Kendimle konuştum durdum bütün gün ve bütün gece. 23 mart sabahı uyandığımda, ne bir diyete/rejime başlama kararı almıştım, ne de o gün pazartesiydi:)) Basit bir Çarşambaydı işte. Mutfağa gittim, bir portakalı, bir elmayı, bir armutu, bir salatalığı, bir avuç çileği(sanırım hormonluydular ama ne yapayım daha yeni çıkmışlardı ve kıpkırmızıydılar:))) blendıra attım, püre yaptım ve oturup yedim. Kendime sözüm vardı ama, bu bir diyet değildi. Değildi işte!! Sadece akşam yediğim makarna yüzünden doluydu midem ve canım sabah sabah o soğuk meyve püresini çekmişti. O püre yumuşak yumuşak mideme kayarken garip bir huzur duydum arkadaşlar. Ben diyet yapmak için değil, mideme destek olmak için yapıyorum bu hafif kahvaltıyı düşüncesine inanmıştım çünkü.

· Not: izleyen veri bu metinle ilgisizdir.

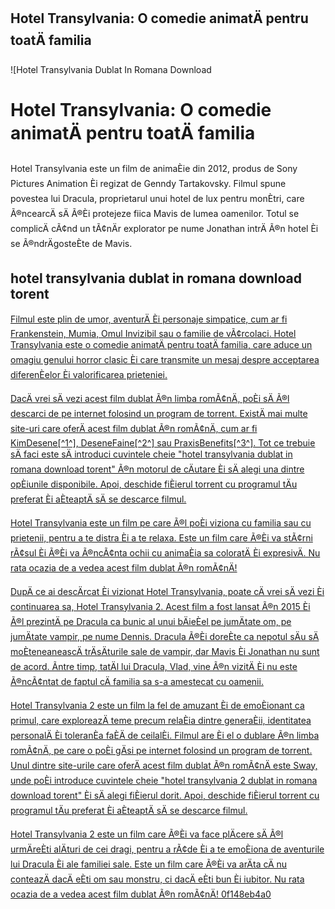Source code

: ## Hotel Transylvania: O comedie animatÄ pentru toatÄ familia

 
![Hotel Transylvania Dublat In Romana Download 
<h1>Hotel Transylvania: O comedie animatÄ pentru toatÄ familia</h1>
<p>Hotel Transylvania este un film de animaÈie din 2012, produs de Sony Pictures Animation Èi regizat de Genndy Tartakovsky. Filmul spune povestea lui Dracula, proprietarul unui hotel de lux pentru monÈtri, care Ã®ncearcÄ sÄ Ã®Èi protejeze fiica Mavis de lumea oamenilor. Totul se complicÄ cÃ¢nd un tÃ¢nÄr explorator pe nume Jonathan intrÄ Ã®n hotel Èi se Ã®ndrÄgosteÈte de Mavis.</p>
<h2>hotel transylvania dublat in romana download torent</h2>
<p><a href=](https://m.media-amazon.com/images/M/MV5BYWJmNzRiMWEtNzk3Ni00OGU5LThlMDctYmJhMTA1YzEzNjY4XkEyXkFqcGdeQXVyMTM0NTUzNDIy._V1_FMjpg_UX1000_.jpg)**Download**
 
Filmul este plin de umor, aventurÄ Èi personaje simpatice, cum ar fi Frankenstein, Mumia, Omul Invizibil sau o familie de vÃ¢rcolaci. Hotel Transylvania este o comedie animatÄ pentru toatÄ familia, care aduce un omagiu genului horror clasic Èi care transmite un mesaj despre acceptarea diferenÈelor Èi valorificarea prieteniei.
 
DacÄ vrei sÄ vezi acest film dublat Ã®n limba romÃ¢nÄ, poÈi sÄ Ã®l descarci de pe internet folosind un program de torrent. ExistÄ mai multe site-uri care oferÄ acest film dublat Ã®n romÃ¢nÄ, cum ar fi KimDesene[^1^], DeseneFaine[^2^] sau PraxisBenefits[^3^]. Tot ce trebuie sÄ faci este sÄ introduci cuvintele cheie "hotel transylvania dublat in romana download torent" Ã®n motorul de cÄutare Èi sÄ alegi una dintre opÈiunile disponibile. Apoi, deschide fiÈierul torrent cu programul tÄu preferat Èi aÈteaptÄ sÄ se descarce filmul.
 
Hotel Transylvania este un film pe care Ã®l poÈi viziona cu familia sau cu prietenii, pentru a te distra Èi a te relaxa. Este un film care Ã®Èi va stÃ¢rni rÃ¢sul Èi Ã®Èi va Ã®ncÃ¢nta ochii cu animaÈia sa coloratÄ Èi expresivÄ. Nu rata ocazia de a vedea acest film dublat Ã®n romÃ¢nÄ!

DupÄ ce ai descÄrcat Èi vizionat Hotel Transylvania, poate cÄ vrei sÄ vezi Èi continuarea sa, Hotel Transylvania 2. Acest film a fost lansat Ã®n 2015 Èi Ã®l prezintÄ pe Dracula ca bunic al unui bÄieÈel pe jumÄtate om, pe jumÄtate vampir, pe nume Dennis. Dracula Ã®Èi doreÈte ca nepotul sÄu sÄ moÈteneaneascÄ trÄsÄturile sale de vampir, dar Mavis Èi Jonathan nu sunt de acord. Ãntre timp, tatÄl lui Dracula, Vlad, vine Ã®n vizitÄ Èi nu este Ã®ncÃ¢ntat de faptul cÄ familia sa s-a amestecat cu oamenii.
 
Hotel Transylvania 2 este un film la fel de amuzant Èi de emoÈionant ca primul, care exploreazÄ teme precum relaÈia dintre generaÈii, identitatea personalÄ Èi toleranÈa faÈÄ de ceilalÈi. Filmul are Èi el o dublare Ã®n limba romÃ¢nÄ, pe care o poÈi gÄsi pe internet folosind un program de torrent. Unul dintre site-urile care oferÄ acest film dublat Ã®n romÃ¢nÄ este Sway, unde poÈi introduce cuvintele cheie "hotel transylvania 2 dublat in romana download torent" Èi sÄ alegi fiÈierul dorit. Apoi, deschide fiÈierul torrent cu programul tÄu preferat Èi aÈteaptÄ sÄ se descarce filmul.
 
Hotel Transylvania 2 este un film care Ã®Èi va face plÄcere sÄ Ã®l urmÄreÈti alÄturi de cei dragi, pentru a rÃ¢de Èi a te emoÈiona de aventurile lui Dracula Èi ale familiei sale. Este un film care Ã®Èi va arÄta cÄ nu conteazÄ dacÄ eÈti om sau monstru, ci dacÄ eÈti bun Èi iubitor. Nu rata ocazia de a vedea acest film dublat Ã®n romÃ¢nÄ!
 0f148eb4a0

Kahvaltıda meyve püresini yedikten kısa bir süre sonra midem bir kazındı ki sormayın. Deliricem neredeyse. Ama neden delireyim ki? Ne diyet yapıyorum ne bir şey, niye tutayım ki kendimi? Kalktım usulca, mutfağa gittim, dolabı açtım, gözüme ilk ilişen kapaklı bir kapta etli biber dolması, çok da severim, aldım bir tane öyle elimle, tabiri caizse yuttum. Ben onu çiğnemeye çalışırken ne oldu hatırlamıyorum kapı mı çaldı, telefon mu, annem mi seslendi, araya bir şeyler girdi işte ve midemin bir sonraki kazıntısını duyduğumda öğlen olmuştu! Annem sofra hazırlıyor. Bu arada, ailenizdeki herkes diyet uzmanıdır demiştim ya, aynı zamanda çift kişiliklidir de! Bir yandan mantıları börekleri kızartmaları koyarlar sofraya, bir yandan aman şundan az ye bundan yeme bilmemne. Annem de mevsimin ilk patlıcanından misler gibi kızartma yapmış, üstünde sarmısaklı yoğurt, yanında biber patates köfte domates sosu... Çöktüm bütün haşmetimle masanın başına, annemde yine aynı suçlayıcı bakışlar üzüntüyle karışık, bakma bana öyle anne dedim, diyet falan yapmıyorum, yiyeceğim canım ne istiyorsa banane işin garibi, kendim de inanarak söylüyorum bunu, öyle arka planda yine de az yiyeyim gibi bir düşünce falan yok arkadaşlar, arka plandaki tek düşünce, bir gece önceden düşündüğüm şey: Zayıflayabilirim, yapabilirim! Ama yiyeceğim işte bu kızartmayı çünkü canım çok istiyor... Ve yedim. Tıkabasa. Artık diyet yapmayacağım düşüncesinin keyfiyle, tadına vara vara...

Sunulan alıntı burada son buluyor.